Susana Gisbert
No puedo evitarlo. Cada vez que oigo ese nombre se me ponen los pelos como escarpias recordando la preciosa canción de Pablo Milanés. Pero esta vez no. Esta vez no fue así. Esta vez los pelos se me pusieron como escarpias por otro motivo. Por desgracia.
Yolanda tenía una edad parecida a la mía, una hija como la mía y escribía, como yo hago, sobre violencia de género. Ella sabía cuáles eran las señales, conocía el procedimiento, estaba informada de los recursos a su alcance. Podría haber estado conmigo declarando en el despacho, o compartiendo una mesa redonda, o tomando un café. Podría haber coincidido con ella en el autobús, en la panadería o en una reunión de madres de colegio Pero ya no podrá ser.
Ignoro si cuando escribió sobre la última –penúltima- mujer asesinada por violencia de género pensaba que ella podría ser la próxima o si por el contrario pensaba que a ella nunca podría llegar a ocurrirle. No sé si imaginaba un final tan triste para sí misma o si jamás lo hubiera imaginado. Pero así fue.

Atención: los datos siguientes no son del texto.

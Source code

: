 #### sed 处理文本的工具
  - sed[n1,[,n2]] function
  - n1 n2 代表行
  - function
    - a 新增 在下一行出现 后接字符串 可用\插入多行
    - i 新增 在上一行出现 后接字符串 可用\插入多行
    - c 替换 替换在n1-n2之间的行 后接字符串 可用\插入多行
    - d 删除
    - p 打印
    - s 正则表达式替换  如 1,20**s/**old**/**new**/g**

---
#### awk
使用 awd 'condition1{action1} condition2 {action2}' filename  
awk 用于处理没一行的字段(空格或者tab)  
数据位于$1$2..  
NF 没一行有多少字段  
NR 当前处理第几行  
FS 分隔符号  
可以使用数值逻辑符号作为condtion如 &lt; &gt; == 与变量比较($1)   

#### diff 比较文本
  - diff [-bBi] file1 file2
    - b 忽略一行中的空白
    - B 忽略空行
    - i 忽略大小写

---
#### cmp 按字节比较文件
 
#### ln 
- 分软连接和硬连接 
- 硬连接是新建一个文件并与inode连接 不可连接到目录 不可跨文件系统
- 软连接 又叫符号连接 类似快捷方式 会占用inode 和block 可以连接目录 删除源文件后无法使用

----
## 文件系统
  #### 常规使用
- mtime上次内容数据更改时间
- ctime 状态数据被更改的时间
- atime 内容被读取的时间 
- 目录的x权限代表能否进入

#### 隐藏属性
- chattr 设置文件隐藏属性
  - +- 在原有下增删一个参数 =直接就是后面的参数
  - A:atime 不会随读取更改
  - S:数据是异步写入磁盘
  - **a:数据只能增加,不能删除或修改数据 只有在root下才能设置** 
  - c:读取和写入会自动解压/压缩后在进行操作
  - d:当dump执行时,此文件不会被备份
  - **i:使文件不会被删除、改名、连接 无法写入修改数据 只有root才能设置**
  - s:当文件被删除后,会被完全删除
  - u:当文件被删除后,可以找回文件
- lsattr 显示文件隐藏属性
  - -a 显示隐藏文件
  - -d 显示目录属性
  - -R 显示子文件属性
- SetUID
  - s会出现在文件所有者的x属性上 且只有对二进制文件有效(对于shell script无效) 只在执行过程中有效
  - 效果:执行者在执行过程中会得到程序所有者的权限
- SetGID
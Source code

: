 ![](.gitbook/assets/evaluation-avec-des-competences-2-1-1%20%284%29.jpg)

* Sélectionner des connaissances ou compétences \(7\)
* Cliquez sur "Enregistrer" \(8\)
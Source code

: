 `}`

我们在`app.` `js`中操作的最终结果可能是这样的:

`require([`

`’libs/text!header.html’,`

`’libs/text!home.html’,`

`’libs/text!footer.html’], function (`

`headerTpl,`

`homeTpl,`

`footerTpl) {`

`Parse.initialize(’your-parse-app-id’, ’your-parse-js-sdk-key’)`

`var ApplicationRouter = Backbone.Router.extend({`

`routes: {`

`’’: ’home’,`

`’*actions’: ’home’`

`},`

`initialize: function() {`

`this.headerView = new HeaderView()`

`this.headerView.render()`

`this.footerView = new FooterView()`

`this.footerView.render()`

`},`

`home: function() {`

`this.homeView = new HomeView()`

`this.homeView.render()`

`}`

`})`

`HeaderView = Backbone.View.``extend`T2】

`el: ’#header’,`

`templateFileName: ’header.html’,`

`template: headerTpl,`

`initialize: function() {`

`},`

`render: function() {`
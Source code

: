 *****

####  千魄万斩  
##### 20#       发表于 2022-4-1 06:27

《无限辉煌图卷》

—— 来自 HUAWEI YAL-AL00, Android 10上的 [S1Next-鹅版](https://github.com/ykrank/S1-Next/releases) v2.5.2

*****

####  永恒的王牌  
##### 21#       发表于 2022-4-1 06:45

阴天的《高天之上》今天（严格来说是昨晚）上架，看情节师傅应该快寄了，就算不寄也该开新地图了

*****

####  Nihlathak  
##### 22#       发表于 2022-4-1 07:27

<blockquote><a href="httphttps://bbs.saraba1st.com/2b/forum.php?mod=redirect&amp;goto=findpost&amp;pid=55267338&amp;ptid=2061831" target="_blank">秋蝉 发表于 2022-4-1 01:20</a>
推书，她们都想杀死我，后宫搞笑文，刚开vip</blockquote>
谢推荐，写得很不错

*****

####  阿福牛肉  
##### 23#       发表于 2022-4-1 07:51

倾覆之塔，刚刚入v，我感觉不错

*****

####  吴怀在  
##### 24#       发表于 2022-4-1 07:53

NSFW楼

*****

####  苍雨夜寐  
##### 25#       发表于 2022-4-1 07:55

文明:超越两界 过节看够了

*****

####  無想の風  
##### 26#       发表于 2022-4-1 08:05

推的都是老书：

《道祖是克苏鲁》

Tal vez Yolanda, sin saberlo, minimizaba la culpa. Tal vez se sentía culpable y por eso no lo denunció. Tal vez pensaba que lo grave era lo que pasaban otras, no lo que pasaba ella. Tal vez se escudaba en el bienestar de su hija, o en el de quienes la querían. Tan vez incluso sentía pena del propio maltratador. O, tal vez, estaba tan asustada que ni siquiera era capaz de pensar más allá de la meta de acabar el día sin ningún sobresalto, de sobrevivir un día tras otro, una semana tras otra.
Pero quizás Yolanda emitía señales que no supimos ver. Y todos le hemos fallado. No hemos sabido crear una conciencia para que alguien supiera leer entre líneas, o para que ella se sintiera segura para dar un paso adelante. No hemos sabido crear una sociedad que apoye, ampare y proteja a las víctimas, aunque ellas mismas no se reconozcan como tales.
Y ahora es tarde. Ahora Yolanda ya no está con nosotros, y esa hija que es como la mía ya jamás podrá disfrutar de su madre, como no podrán disfrutar su familia, sus amigos y amigas o sus lectores. No podrá seguir alertando desde sus artículos del peligro que corremos todas las mujeres, ni podrá compartir con nadie mesas redondas, autobuses, reuniones o cafés. Es posible, incluso, que tuviera la agenda plagada de compromisos que nunca podrá cumplir por la venidera semana contra la violencia machista
Yolanda puede ser cualquiera. Teresa, María, Rosa, Virtudes, Susana, Carmen, Jennifer u Ofelia. Ninguna está a salvo. Y tal vez también, esté sentada a nuestro lado compartiendo mesas redondas, autobuses, reuniones o cafés. Emitiendo señales que rebotan contra un muro de indiferencia. E incluso aguantando la incomprensión de quienes son incapaces de ponerse en sus zapatos.
No volvamos a fallarle. No dejemos que su voz se apague para siempre en ese garaje donde segó su vida quien más debía de haberle querido. Y pensemos que en un autobús, en una reunión o en un café puede estar sentada otra Yolanda, y que podemos hacer que tenga otro final. Se lo debemos a ella, a sus seres queridos, y a todas las Yolandas del mundo.
Reaccionemos. Por ellas. Y ojala llegué el día en que una canción con nombre de mujer sólo ponga los pelos como escarpias por lo hermoso de su letra y su música.